Task.
Filter the records, keeping every line that has the string "newline".

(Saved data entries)

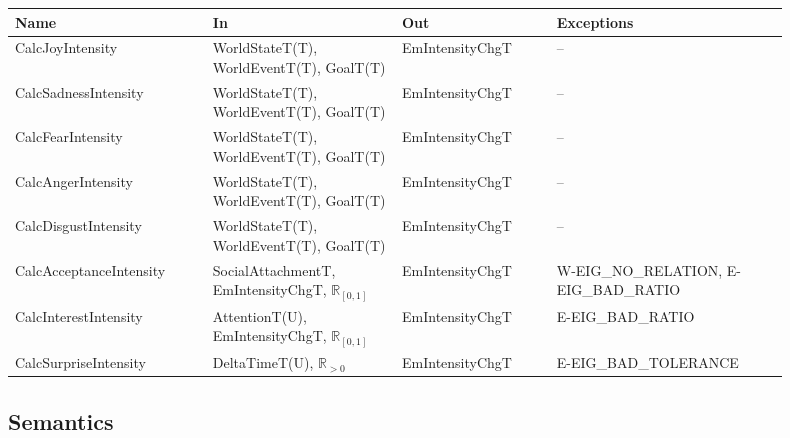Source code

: \begin{center}
    \renewcommand{\arraystretch}{1.1}
    \begin{tabular}{m{0.23\linewidth} m{0.22\linewidth} m{0.18\linewidth}
    m{0.27\linewidth}}
        \toprule
        \textbf{Name} & \textbf{In} & \textbf{Out} & \textbf{Exceptions} \\
        \midrule

        \rowcolor[gray]{0.9}CalcJoyIntensity & WorldStateT(T), WorldEventT(T),
        GoalT(T) & EmIntensityChgT & -- \\

        CalcSadnessIntensity & WorldStateT(T), WorldEventT(T), GoalT(T) &
        EmIntensityChgT & -- \\

        \rowcolor[gray]{0.9}CalcFearIntensity & WorldStateT(T), WorldEventT(T),
        GoalT(T) & EmIntensityChgT & -- \\

        CalcAngerIntensity & WorldStateT(T), WorldEventT(T), GoalT(T) &
        EmIntensityChgT & -- \\

        \rowcolor[gray]{0.9}CalcDisgustIntensity & WorldStateT(T),
        WorldEventT(T), GoalT(T) & EmIntensityChgT & -- \\

        CalcAcceptanceIntensity & SocialAttachmentT, \newline
        EmIntensityChgT, $\mathbb{R}_{[0, 1]}$ & EmIntensityChgT &
        W-EIG\_NO\_RELATION, \newline E-EIG\_BAD\_RATIO \\

        \rowcolor[gray]{0.9}CalcInterestIntensity & AttentionT(U), \newline
        EmIntensityChgT, $\mathbb{R}_{[0, 1]}$ & EmIntensityChgT &
        E-EIG\_BAD\_RATIO \\

        CalcSurpriseIntensity & DeltaTimeT(U), $\mathbb{R}_{>0}$ &
        EmIntensityChgT & E-EIG\_BAD\_TOLERANCE \\

        \bottomrule
    \end{tabular}
\end{center}

\subsection{Semantics}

Exercise result.
        CalcAcceptanceIntensity & SocialAttachmentT, \newline
        W-EIG\_NO\_RELATION, \newline E-EIG\_BAD\_RATIO \\
        \rowcolor[gray]{0.9}CalcInterestIntensity & AttentionT(U), \newline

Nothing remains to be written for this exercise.